> Plain-text document sources:
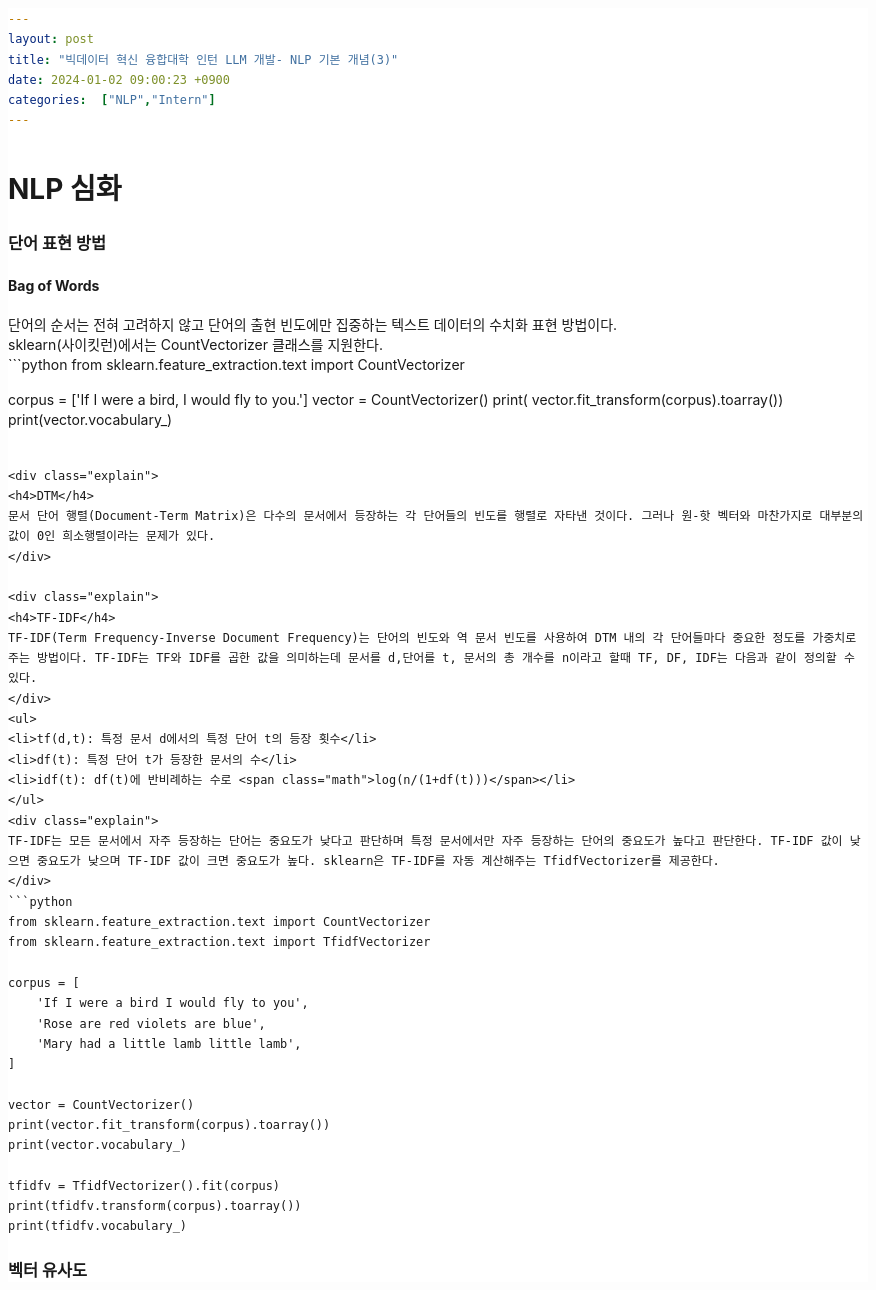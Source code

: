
 ```yaml
---
layout: post
title: "빅데이터 혁신 융합대학 인턴 LLM 개발- NLP 기본 개념(3)"
date: 2024-01-02 09:00:23 +0900
categories:  ["NLP","Intern"]
---
```

# NLP 심화
<h3>단어 표현 방법</h3>

<div class="explain">
<h4>Bag of Words</h4>
단어의 순서는 전혀 고려하지 않고 단어의 출현 빈도에만 집중하는 텍스트 데이터의 수치화 표현 방법이다.<br>
sklearn(사이킷런)에서는 CountVectorizer 클래스를 지원한다. 
</div>
```python
from sklearn.feature_extraction.text import CountVectorizer

corpus = ['If I were a bird, I would fly to you.']
vector = CountVectorizer()
print( vector.fit_transform(corpus).toarray()) 
print(vector.vocabulary_)
```

<div class="explain">
<h4>DTM</h4>
문서 단어 행렬(Document-Term Matrix)은 다수의 문서에서 등장하는 각 단어들의 빈도를 행렬로 자타낸 것이다. 그러나 원-핫 벡터와 마찬가지로 대부분의 값이 0인 희소행렬이라는 문제가 있다.
</div>

<div class="explain">
<h4>TF-IDF</h4>
TF-IDF(Term Frequency-Inverse Document Frequency)는 단어의 빈도와 역 문서 빈도를 사용하여 DTM 내의 각 단어들마다 중요한 정도를 가중치로 주는 방법이다. TF-IDF는 TF와 IDF를 곱한 값을 의미하는데 문서를 d,단어를 t, 문서의 총 개수를 n이라고 할때 TF, DF, IDF는 다음과 같이 정의할 수 있다.
</div>
<ul>
<li>tf(d,t): 특정 문서 d에서의 특정 단어 t의 등장 횟수</li>
<li>df(t): 특정 단어 t가 등장한 문서의 수</li>
<li>idf(t): df(t)에 반비례하는 수로 <span class="math">log(n/(1+df(t)))</span></li>
</ul>
<div class="explain">
TF-IDF는 모든 문서에서 자주 등장하는 단어는 중요도가 낮다고 판단하며 특정 문서에서만 자주 등장하는 단어의 중요도가 높다고 판단한다. TF-IDF 값이 낮으면 중요도가 낮으며 TF-IDF 값이 크면 중요도가 높다. sklearn은 TF-IDF를 자동 계산해주는 TfidfVectorizer를 제공한다.
</div>
```python
from sklearn.feature_extraction.text import CountVectorizer
from sklearn.feature_extraction.text import TfidfVectorizer

corpus = [
    'If I were a bird I would fly to you',
    'Rose are red violets are blue',
    'Mary had a little lamb little lamb',    
]

vector = CountVectorizer()
print(vector.fit_transform(corpus).toarray())
print(vector.vocabulary_)

tfidfv = TfidfVectorizer().fit(corpus)
print(tfidfv.transform(corpus).toarray())
print(tfidfv.vocabulary_)
```
<h3>벡터 유사도</h3>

> What the exercise asks: List each line of the records that holds the string "등장하는".

> Solution for this problem:
문서 단어 행렬(Document-Term Matrix)은 다수의 문서에서 등장하는 각 단어들의 빈도를 행렬로 자타낸 것이다. 그러나 원-핫 벡터와 마찬가지로 대부분의 값이 0인 희소행렬이라는 문제가 있다.
TF-IDF는 모든 문서에서 자주 등장하는 단어는 중요도가 낮다고 판단하며 특정 문서에서만 자주 등장하는 단어의 중요도가 높다고 판단한다. TF-IDF 값이 낮으면 중요도가 낮으며 TF-IDF 값이 크면 중요도가 높다. sklearn은 TF-IDF를 자동 계산해주는 TfidfVectorizer를 제공한다.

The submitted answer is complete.